The problem: From the data underneath, reproduce exactly the stretch that begins at the line with "pengeluaran untuk buah" and ends after the line with "pengeluaran untuk daging".

Source data:
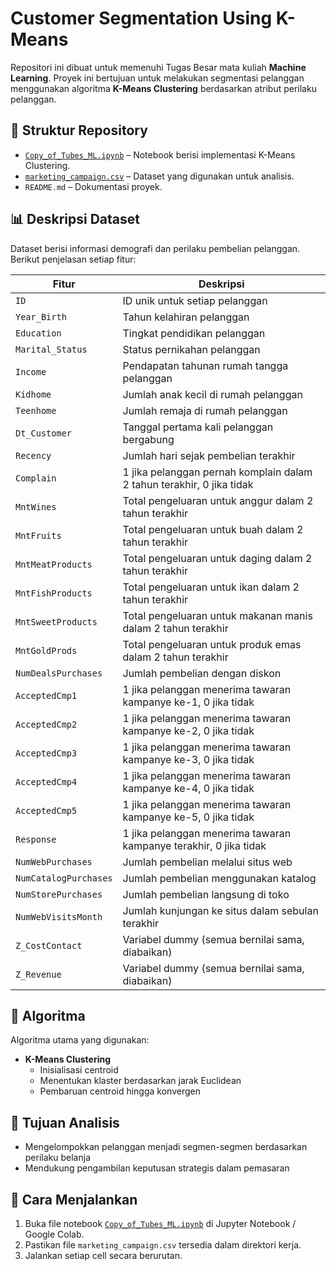 # Customer Segmentation Using K-Means

Repositori ini dibuat untuk memenuhi Tugas Besar mata kuliah **Machine Learning**. Proyek ini bertujuan untuk melakukan segmentasi pelanggan menggunakan algoritma **K-Means Clustering** berdasarkan atribut perilaku pelanggan.

## 📁 Struktur Repository

- [`Copy_of_Tubes_ML.ipynb`](https://github.com/auraauliaan/Customer-Segmentation-Using-K-Means/blob/main/Copy_of_Tubes_ML.ipynb) – Notebook berisi implementasi K-Means Clustering.
- [`marketing_campaign.csv`](https://github.com/auraauliaan/Customer-Segmentation-Using-K-Means/blob/main/marketing_campaign.csv) – Dataset yang digunakan untuk analisis.
- `README.md` – Dokumentasi proyek.

## 📊 Deskripsi Dataset

Dataset berisi informasi demografi dan perilaku pembelian pelanggan. Berikut penjelasan setiap fitur:

| **Fitur**               | **Deskripsi**                                                                 |
|------------------------|-------------------------------------------------------------------------------|
| `ID`                   | ID unik untuk setiap pelanggan                                                |
| `Year_Birth`           | Tahun kelahiran pelanggan                                                     |
| `Education`            | Tingkat pendidikan pelanggan                                                  |
| `Marital_Status`       | Status pernikahan pelanggan                                                   |
| `Income`               | Pendapatan tahunan rumah tangga pelanggan                                     |
| `Kidhome`              | Jumlah anak kecil di rumah pelanggan                                          |
| `Teenhome`             | Jumlah remaja di rumah pelanggan                                              |
| `Dt_Customer`          | Tanggal pertama kali pelanggan bergabung                                      |
| `Recency`              | Jumlah hari sejak pembelian terakhir                                          |
| `Complain`             | 1 jika pelanggan pernah komplain dalam 2 tahun terakhir, 0 jika tidak         |
| `MntWines`             | Total pengeluaran untuk anggur dalam 2 tahun terakhir                         |
| `MntFruits`            | Total pengeluaran untuk buah dalam 2 tahun terakhir                           |
| `MntMeatProducts`      | Total pengeluaran untuk daging dalam 2 tahun terakhir                         |
| `MntFishProducts`      | Total pengeluaran untuk ikan dalam 2 tahun terakhir                           |
| `MntSweetProducts`     | Total pengeluaran untuk makanan manis dalam 2 tahun terakhir                  |
| `MntGoldProds`         | Total pengeluaran untuk produk emas dalam 2 tahun terakhir                    |
| `NumDealsPurchases`    | Jumlah pembelian dengan diskon                                                |
| `AcceptedCmp1`         | 1 jika pelanggan menerima tawaran kampanye ke-1, 0 jika tidak                 |
| `AcceptedCmp2`         | 1 jika pelanggan menerima tawaran kampanye ke-2, 0 jika tidak                 |
| `AcceptedCmp3`         | 1 jika pelanggan menerima tawaran kampanye ke-3, 0 jika tidak                 |
| `AcceptedCmp4`         | 1 jika pelanggan menerima tawaran kampanye ke-4, 0 jika tidak                 |
| `AcceptedCmp5`         | 1 jika pelanggan menerima tawaran kampanye ke-5, 0 jika tidak                 |
| `Response`             | 1 jika pelanggan menerima tawaran kampanye terakhir, 0 jika tidak            |
| `NumWebPurchases`      | Jumlah pembelian melalui situs web                                           |
| `NumCatalogPurchases`  | Jumlah pembelian menggunakan katalog                                          |
| `NumStorePurchases`    | Jumlah pembelian langsung di toko                                             |
| `NumWebVisitsMonth`    | Jumlah kunjungan ke situs dalam sebulan terakhir                              |
| `Z_CostContact`        | Variabel dummy (semua bernilai sama, diabaikan)                              |
| `Z_Revenue`            | Variabel dummy (semua bernilai sama, diabaikan)                              |

## 🧠 Algoritma

Algoritma utama yang digunakan:
- **K-Means Clustering**
  - Inisialisasi centroid
  - Menentukan klaster berdasarkan jarak Euclidean
  - Pembaruan centroid hingga konvergen

## 🎯 Tujuan Analisis

- Mengelompokkan pelanggan menjadi segmen-segmen berdasarkan perilaku belanja
- Mendukung pengambilan keputusan strategis dalam pemasaran

## 🚀 Cara Menjalankan

1. Buka file notebook [`Copy_of_Tubes_ML.ipynb`](https://github.com/auraauliaan/Customer-Segmentation-Using-K-Means/blob/main/Copy_of_Tubes_ML.ipynb) di Jupyter Notebook / Google Colab.
2. Pastikan file `marketing_campaign.csv` tersedia dalam direktori kerja.
3. Jalankan setiap cell secara berurutan.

Solution to this exercise:
| `MntFruits`            | Total pengeluaran untuk buah dalam 2 tahun terakhir                           |
| `MntMeatProducts`      | Total pengeluaran untuk daging dalam 2 tahun terakhir                         |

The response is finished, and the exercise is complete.